A engenharia brasileira passou muito tempo sem revelar novos talentos devido à baixa atividade. Porém, algumas empresas mantiveram seus núcleos principais de excelência, continuaram investindo e ainda possuem qualidade comparável àquela das empresas dos países mais avançados do mundo.
O que acontece é que esta boa engenharia se encontra restrita a alguns nichos de mercado e tem sua capacidade produtiva também restrita aos volumes de serviços que eram contratados no passado. Com o superaquecimento da economia, o volume crescente de projetos sendo contratados e os cronogramas extremamente apertados, as empresas começam a improvisar para dar conta da demanda. Para isso, usam um volume maior de estagiários e de engenheiros que ainda estão em fase de formação. Em consequência, a qualidade dos projetos naturalmente cai.
Por sua vez, as escolas de Engenharia também não tiveram tempo nem condições para formar alunos qualificados para exercer as funções que estão sendo solicitadas e a maioria dos profissionais, que há alguns anos eram qualificados, deixaram a área para dar seguimento a suas vidas ou se aposentaram e, portanto, dificilmente voltam às atividades da engenharia.
Isto tudo criou um déficit de bons técnicos e engenheiros. Com uma demanda grande com poucos técnicos qualificados, alguns projetos realmente terão problemas de qualidade. E, para piorar a situação ocorre que a remuneração dos projetos de engenharia que já estava baixa, não evoluiu proporcionalmente aos salários e custos para reequipar a engenharia nacional com equipamentos comparáveis ao Primeiro Mundo, o que aumenta as dificuldades para se atingir a qualidade necessária.

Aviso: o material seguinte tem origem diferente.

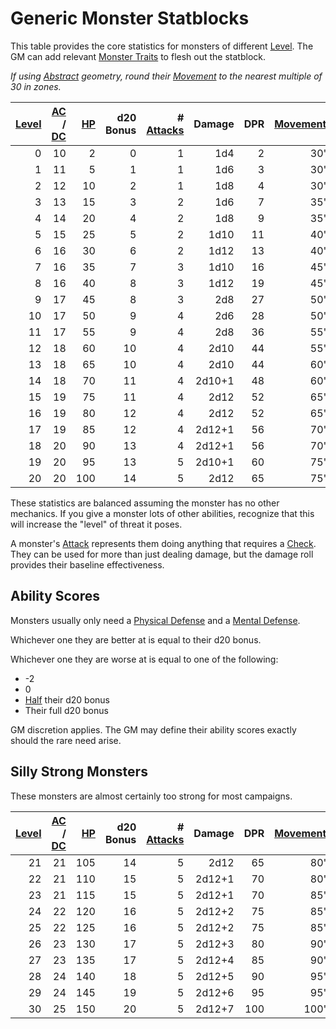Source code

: # Generic Monster Statblocks

This table provides the core statistics for monsters of different [Level](../../Player%20Characters/Progression/Level.md). The GM can add relevant [Monster Traits](Monster%20Traits.md) to flesh out the statblock.

*If using [Abstract](../../Game%20Procedures/Core%20Procedures/Geometry.md#Abstract) geometry, round their [Movement](../../Game%20Procedures/Combat/Movement.md) to the nearest multiple of 30 in zones.*

| [Level](../../Player%20Characters/Progression/Level.md) | [AC](../../Player%20Characters/Derived%20Statistics/Armor%20Class.md) / [DC](../../Game%20Procedures/Core%20Procedures/DC.md) | [HP](../../Player%20Characters/Derived%20Statistics/Hit%20Points.md) | d20 Bonus | # [Attacks](../../Game%20Procedures/Combat/Attack.md) | Damage | DPR | [Movement](../../Game%20Procedures/Combat/Movement.md) |
| ------------------------------------------------------: | ----------------------------------------------------------------------------------------------------------------------------: | -------------------------------------------------------------------: | --------: | ----------------------------------------------------: | -----: | --: | -----------------------------------------------------: |
|                                                       0 |                                                                                                                            10 |                                                                    2 |         0 |                                                     1 |    1d4 |   2 |                                                    30' |
|                                                       1 |                                                                                                                            11 |                                                                    5 |         1 |                                                     1 |    1d6 |   3 |                                                    30' |
|                                                       2 |                                                                                                                            12 |                                                                   10 |         2 |                                                     1 |    1d8 |   4 |                                                    30' |
|                                                       3 |                                                                                                                            13 |                                                                   15 |         3 |                                                     2 |    1d6 |   7 |                                                    35' |
|                                                       4 |                                                                                                                            14 |                                                                   20 |         4 |                                                     2 |    1d8 |   9 |                                                    35' |
|                                                       5 |                                                                                                                            15 |                                                                   25 |         5 |                                                     2 |   1d10 |  11 |                                                    40' |
|                                                       6 |                                                                                                                            16 |                                                                   30 |         6 |                                                     2 |   1d12 |  13 |                                                    40' |
|                                                       7 |                                                                                                                            16 |                                                                   35 |         7 |                                                     3 |   1d10 |  16 |                                                    45' |
|                                                       8 |                                                                                                                            16 |                                                                   40 |         8 |                                                     3 |   1d12 |  19 |                                                    45' |
|                                                       9 |                                                                                                                            17 |                                                                   45 |         8 |                                                     3 |    2d8 |  27 |                                                    50' |
|                                                      10 |                                                                                                                            17 |                                                                   50 |         9 |                                                     4 |    2d6 |  28 |                                                    50' |
|                                                      11 |                                                                                                                            17 |                                                                   55 |         9 |                                                     4 |    2d8 |  36 |                                                    55' |
|                                                      12 |                                                                                                                            18 |                                                                   60 |        10 |                                                     4 |   2d10 |  44 |                                                    55' |
|                                                      13 |                                                                                                                            18 |                                                                   65 |        10 |                                                     4 |   2d10 |  44 |                                                    60' |
|                                                      14 |                                                                                                                            18 |                                                                   70 |        11 |                                                     4 | 2d10+1 |  48 |                                                    60' |
|                                                      15 |                                                                                                                            19 |                                                                   75 |        11 |                                                     4 |   2d12 |  52 |                                                    65' |
|                                                      16 |                                                                                                                            19 |                                                                   80 |        12 |                                                     4 |   2d12 |  52 |                                                    65' |
|                                                      17 |                                                                                                                            19 |                                                                   85 |        12 |                                                     4 | 2d12+1 |  56 |                                                    70' |
|                                                      18 |                                                                                                                            20 |                                                                   90 |        13 |                                                     4 | 2d12+1 |  56 |                                                    70' |
|                                                      19 |                                                                                                                            20 |                                                                   95 |        13 |                                                     5 | 2d10+1 |  60 |                                                    75' |
|                                                      20 |                                                                                                                            20 |                                                                  100 |        14 |                                                     5 |   2d12 |  65 |                                                    75' |

These statistics are balanced assuming the monster has no other mechanics. If you give a monster lots of other abilities, recognize that this will increase the "level" of threat it poses.

A monster's [Attack](../../Game%20Procedures/Combat/Attack.md) represents them doing anything that requires a [Check](../../Game%20Procedures/Core%20Procedures/Check.md). They can be used for more than just dealing damage, but the damage roll provides their baseline effectiveness.

## Ability Scores

Monsters usually only need a [Physical Defense](../../Player%20Characters/Derived%20Statistics/Physical%20Defense.md) and a [Mental Defense](../../Player%20Characters/Derived%20Statistics/Mental%20Defense.md).

Whichever one they are better at is equal to their d20 bonus.

Whichever one they are worse at is equal to one of the following:

- -2
- 0
- [Half](../../Game%20Procedures/Core%20Procedures/Half.md) their d20 bonus
- Their full d20 bonus

GM discretion applies. The GM may define their ability scores exactly should the rare need arise.

## Silly Strong Monsters

These monsters are almost certainly too strong for most campaigns.

| [Level](../../Player%20Characters/Progression/Level.md) | [AC](../../Player%20Characters/Derived%20Statistics/Armor%20Class.md) / [DC](../../Game%20Procedures/Core%20Procedures/DC.md) | [HP](../../Player%20Characters/Derived%20Statistics/Hit%20Points.md) | d20 Bonus | # [Attacks](../../Game%20Procedures/Combat/Attack.md) | Damage | DPR | [Movement](../../Game%20Procedures/Combat/Movement.md) |
| ------------------------------------------------------: | ----------------------------------------------------------------------------------------------------------------------------: | -------------------------------------------------------------------: | --------: | ----------------------------------------------------: | -----: | --: | -----------------------------------------------------: |
|                                                      21 |                                                                                                                            21 |                                                                  105 |        14 |                                                     5 |   2d12 |  65 |                                                    80' |
|                                                      22 |                                                                                                                            21 |                                                                  110 |        15 |                                                     5 | 2d12+1 |  70 |                                                    80' |
|                                                      23 |                                                                                                                            21 |                                                                  115 |        15 |                                                     5 | 2d12+1 |  70 |                                                    85' |
|                                                      24 |                                                                                                                            22 |                                                                  120 |        16 |                                                     5 | 2d12+2 |  75 |                                                    85' |
|                                                      25 |                                                                                                                            22 |                                                                  125 |        16 |                                                     5 | 2d12+2 |  75 |                                                    85' |
|                                                      26 |                                                                                                                            23 |                                                                  130 |        17 |                                                     5 | 2d12+3 |  80 |                                                    90' |
|                                                      27 |                                                                                                                            23 |                                                                  135 |        17 |                                                     5 | 2d12+4 |  85 |                                                    90' |
|                                                      28 |                                                                                                                            24 |                                                                  140 |        18 |                                                     5 | 2d12+5 |  90 |                                                    95' |
|                                                      29 |                                                                                                                            24 |                                                                  145 |        19 |                                                     5 | 2d12+6 |  95 |                                                    95' |
|                                                      30 |                                                                                                                            25 |                                                                  150 |        20 |                                                     5 | 2d12+7 | 100 |                                                   100' |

Entendo, por conta desses fatores aqui enunciados, que o maior óbice para a obtenção de melhorias e inovações é a falta de um volume de mão-de-obra qualificada, acompanhado da necessidade de se melhorar o ensino nas escolas técnicas e nas universidades. Outro problema são os prazos inadequados para a execução dos projetos que não permitem o amadurecimento das idéias, e a análise criteriosa de diversas soluções que poderiam melhorar o projeto como um todo.

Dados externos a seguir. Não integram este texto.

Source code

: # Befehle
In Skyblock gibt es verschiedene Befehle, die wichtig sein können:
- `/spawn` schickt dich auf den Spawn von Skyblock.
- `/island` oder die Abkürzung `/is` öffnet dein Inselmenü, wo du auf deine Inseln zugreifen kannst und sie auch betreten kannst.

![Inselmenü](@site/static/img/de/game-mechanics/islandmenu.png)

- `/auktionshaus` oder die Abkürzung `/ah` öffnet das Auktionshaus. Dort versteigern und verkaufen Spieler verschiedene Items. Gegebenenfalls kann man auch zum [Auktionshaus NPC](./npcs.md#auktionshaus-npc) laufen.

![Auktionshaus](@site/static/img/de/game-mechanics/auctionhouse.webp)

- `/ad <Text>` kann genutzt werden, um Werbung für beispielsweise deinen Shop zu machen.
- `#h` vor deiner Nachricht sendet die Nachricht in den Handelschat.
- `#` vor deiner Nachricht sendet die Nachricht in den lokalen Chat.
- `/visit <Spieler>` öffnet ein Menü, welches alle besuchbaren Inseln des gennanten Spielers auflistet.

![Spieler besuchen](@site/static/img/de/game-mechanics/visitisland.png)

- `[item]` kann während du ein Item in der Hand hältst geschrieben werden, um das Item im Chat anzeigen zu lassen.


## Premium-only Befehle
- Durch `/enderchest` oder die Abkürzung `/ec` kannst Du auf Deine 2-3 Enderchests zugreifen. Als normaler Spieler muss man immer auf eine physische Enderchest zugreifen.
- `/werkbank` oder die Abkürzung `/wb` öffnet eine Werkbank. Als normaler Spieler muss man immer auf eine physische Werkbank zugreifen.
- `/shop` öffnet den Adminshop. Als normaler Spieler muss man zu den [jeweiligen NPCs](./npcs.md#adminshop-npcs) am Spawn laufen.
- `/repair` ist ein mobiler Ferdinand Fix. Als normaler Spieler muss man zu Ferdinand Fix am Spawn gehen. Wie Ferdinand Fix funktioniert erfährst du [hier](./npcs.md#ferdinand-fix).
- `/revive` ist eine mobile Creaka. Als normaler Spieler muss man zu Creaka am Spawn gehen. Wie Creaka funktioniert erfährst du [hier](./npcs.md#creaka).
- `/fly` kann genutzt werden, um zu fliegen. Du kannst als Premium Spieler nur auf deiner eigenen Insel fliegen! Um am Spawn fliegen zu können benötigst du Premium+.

O correto seria termos projetos de longa duração, bem detalhados e execução das obras num prazo mais curto, pois assim não ocorreriam tantas dúvidas e imprevistos nas obras. Quando falamos em obras públicas ainda temos um complicador que é a contratação de projetos pelo menor preço. Esta é uma prática cada vez mais difundida, o que significará efeitos catastróficos no futuro. Com projetos baratos e sem qualidade técnicas, as possibilidades de insucessos durante as obras são inevitáveis. Assim como serão inevitáveis aditivos acima do razoável e obras paradas por inviabilidade técnica.
Para eliminar os óbices referidos, temos que começar a melhorar o nosso ensino investindo, nas universidades, em tecnologias e equipamentos e pagando bem aos professores para que possam se fixar no seu objetivo principal que é ensinar sem ter que fazer maratonas para se sustentar. Ao lado disso, temos que criar uma conscientização da necessidade de planejar o futuro. Os governantes e empresários que contratam serviços de engenharia precisam pensar a longo prazo e manter um volume de contratações para ter um estoque de projetos, evitando os atropelos e permitindo que as empresas formem os seus profissionais e consigam manter as equipes por períodos longos. Planejar para não errar, este deve ser o dilema.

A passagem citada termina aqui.